Shared ground
Joshua 18:21–28 functions like an official town register for Benjamin’s allotted territory. The text’s explicit claim is straightforward: named places—“cities” together with their nearby “villages”—belong to Benjamin, and this arrangement is tied to the tribe’s internal households (“according to their families”).
The passage also preserves historical memory. It names Jerusalem by an older identification (“the Jebusite”), signaling that earlier inhabitants and place-labels still mattered when Israel described the land.
Where interpretation differs
Two questions draw the most discussion.
First, readers differ on how to understand the two numbers (“twelve” in v.24 and “fourteen” in v.28). Some read them as two separate clusters that together make the full list in this paragraph.
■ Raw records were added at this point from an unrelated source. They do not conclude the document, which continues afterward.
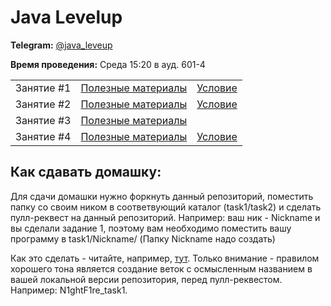 # Java Levelup
**Telegram:** [@java_leveup](https://t.me/java_leveup)


**Время проведения:** Среда 15:20 в ауд. 601-4

|            |                                            |                           |
| ---------- | -------------------------------------------| ------------------------- |
| Занятие #1 | [Полезные материалы](lesson1/MATERIALS.md) | [Условие](lesson1/TASK.md)|
| Занятие #2 | [Полезные материалы](lesson2/MATERIALS.md) | [Условие](lesson2/TASK.md)|
| Занятие #3 | [Полезные материалы](lesson3/MATERIALS.md) |                           |
| Занятие #4 | [Полезные материалы](lesson4/MATERIALS.md) | [Условие](lesson4/TASK.md)|


## Как сдавать домашку:
Для сдачи домашки нужно форкнуть данный репозиторий, поместить папку со своим ником в соответвующий каталог (task1/task2) и сделать пулл-реквест на данный репозиторий. Например: ваш ник - Nickname и вы сделали задание 1, поэтому вам необходимо поместить вашу программу в task1/Nickname/ (Папку Nickname надо создать)

Как это сделать - читайте, например, [тут](https://progtask.ru/kak-sdelat-pull-request-na-github/). Только внимание - правилом хорошего тона является создание веток с осмысленным названием в вашей
локальной версии репозитория, перед пулл-реквестом. Например: N1ghtF1re_task1.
Others think the counting may reflect different ways of grouping the same places (for example, counting main towns while assuming the attached villages, or counting with some names treated as alternate labels).
Second, readers differ on why Jerusalem is called “the Jebusite” here. One view is that it simply reflects common naming: the city was known by the people group associated with it. Another view is that it subtly signals that Israel’s hold on Jerusalem was not yet complete even though it appears inside Benjamin’s allotment.
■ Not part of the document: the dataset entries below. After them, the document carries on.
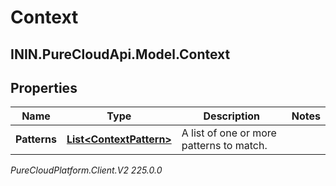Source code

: # Context

## ININ.PureCloudApi.Model.Context

## Properties

|Name | Type | Description | Notes|
|------------ | ------------- | ------------- | -------------|
| **Patterns** | [**List&lt;ContextPattern&gt;**](ContextPattern) | A list of one or more patterns to match. | |



_PureCloudPlatform.Client.V2 225.0.0_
Why the disagreement exists
The list style is compressed. It alternates between naming places and giving totals, but it does not explain its counting method. Also, “with their villages” can be heard as a reminder about surrounding settlements rather than a clue to how the totals were calculated. Finally, the parenthetical “the same is Jerusalem” makes the line clear, but it does not explain why the older label is used.
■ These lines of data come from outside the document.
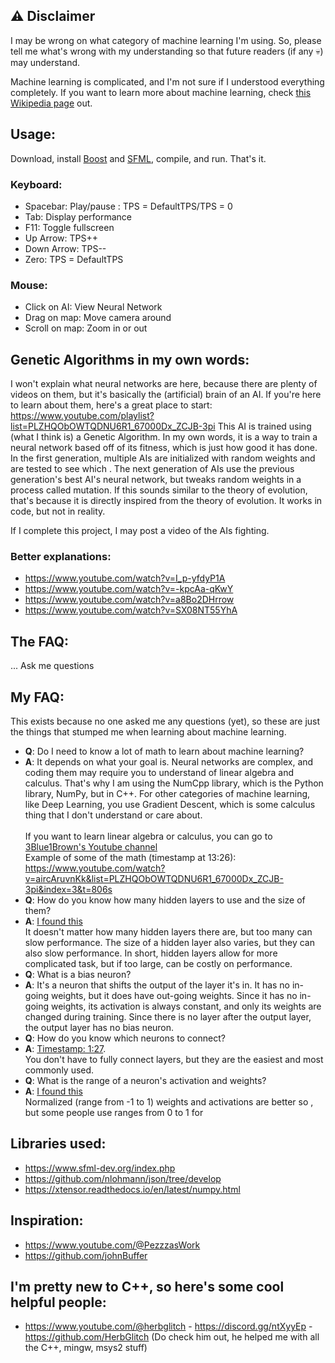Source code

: ## ⚠️ Disclaimer
 I may be wrong on what category of machine learning I'm using. So, please tell me what's wrong with my understanding so that future readers (if any 💀) may understand.

 Machine learning is complicated, and I'm not sure if I understood everything completely. If you want to learn more about machine learning, check [this Wikipedia page](https://en.wikipedia.org/wiki/Machine_learning#Approaches) out.

## Usage:
Download, install [Boost](https://www.boost.org/) and [SFML](https://www.sfml-dev.org/index.php), compile, and run. That's it.

### Keyboard:
- Spacebar: Play/pause : TPS = DefaultTPS/TPS = 0
- Tab: Display performance
- F11: Toggle fullscreen
- Up Arrow: TPS++
- Down Arrow: TPS--
- Zero: TPS = DefaultTPS

### Mouse:
- Click on AI: View Neural Network
- Drag on map: Move camera around
- Scroll on map: Zoom in or out

## Genetic Algorithms in my own words:
 I won't explain what neural networks are here, because there are plenty of videos on them, but it's basically the (artificial) brain of an AI. If you're here to learn about them, here's a great place to start: https://www.youtube.com/playlist?list=PLZHQObOWTQDNU6R1_67000Dx_ZCJB-3pi
 This AI is trained using (what I think is) a Genetic Algorithm. In my own words, it is a way to train a neural network based off of its fitness, which is just how good it has done.
 In the first generation, multiple AIs are initialized with random weights and are tested to see which . The next generation of AIs use the previous generation's best AI's neural network, but tweaks random weights in a process called mutation.
 If this sounds similar to the theory of evolution, that's because it is directly inspired from the theory of evolution. It works in code, but not in reality.

 If I complete this project, I may post a video of the AIs fighting.
### Better explanations:
- https://www.youtube.com/watch?v=I_p-yfdyP1A
- https://www.youtube.com/watch?v=-kpcAa-qKwY
- https://www.youtube.com/watch?v=a8Bo2DHrrow
- https://www.youtube.com/watch?v=SX08NT55YhA

## The FAQ:
...
Ask me questions

## My FAQ:
 This exists because no one asked me any questions (yet), so these are just the things that stumped me when learning about machine learning.

- **Q**: Do I need to know a lot of math to learn about machine learning?
- **A**: It depends on what your goal is. Neural networks are complex, and coding them may require you to understand of linear algebra and calculus. That's why I am using the NumCpp library, which is the Python library, NumPy, but in C++. For other categories of machine learning, like Deep Learning, you use Gradient Descent, which is some calculus thing that I don't understand or care about. <br><br>
  If you want to learn linear algebra or calculus, you can go to [3Blue1Brown's Youtube channel](https://www.youtube.com/@3blue1brown/courses) <br>
  Example of some of the math (timestamp at 13:26): https://www.youtube.com/watch?v=aircAruvnKk&list=PLZHQObOWTQDNU6R1_67000Dx_ZCJB-3pi&index=3&t=806s
- **Q**: How do you know how many hidden layers to use and the size of them?
- **A**: [I found this](https://stats.stackexchange.com/questions/181/how-to-choose-the-number-of-hidden-layers-and-nodes-in-a-feedforward-neural-netw) <br>
  It doesn't matter how many hidden layers there are, but too many can slow performance.
  The size of a hidden layer also varies, but they can also slow performance.
  In short, hidden layers allow for more complicated task, but if too large, can be costly on performance.
- **Q**: What is a bias neuron?
- **A**: It's a neuron that shifts the output of the layer it's in. It has no in-going weights, but it does have out-going weights. Since it has no in-going weights, its activation is always constant, and only its weights are changed during training. Since there is no layer after the output layer, the output layer has no bias neuron.
- **Q**: How do you know which neurons to connect?
- **A**: [Timestamp: 1:27](https://www.youtube.com/watch?v=9RN2Wr8xvro&t=87s). <br>
  You don't have to fully connect layers, but they are the easiest and most commonly used.
- **Q**: What is the range of a neuron's activation and weights?
- **A**: [I found this](https://www.quora.com/What-range-of-values-can-a-weight-in-a-neural-network-take-on) <br>
  Normalized (range from -1 to 1) weights and activations are better so , but some people use ranges from 0 to 1 for

## Libraries used:
- https://www.sfml-dev.org/index.php
- https://github.com/nlohmann/json/tree/develop
- https://xtensor.readthedocs.io/en/latest/numpy.html

## Inspiration:
- https://www.youtube.com/@PezzzasWork
- https://github.com/johnBuffer

## I'm pretty new to C++, so here's some cool helpful people:
- https://www.youtube.com/@herbglitch - https://discord.gg/ntXyyEp - https://github.com/HerbGlitch (Do check him out, he helped me with all the C++, mingw, msys2 stuff)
What this passage clearly contributes
This text contributes concrete detail to the claim that Israel’s land was apportioned in an ordered way: tribe → families → towns and villages. It also shows that the biblical account can name a place both by Israel’s later name (“Jerusalem”) and by an older association (“the Jebusite”), preserving layered geography and history within the allotment record. Joshua 18:11–20 provides the borders; vv.21–28 supply the lived-in place-names inside them.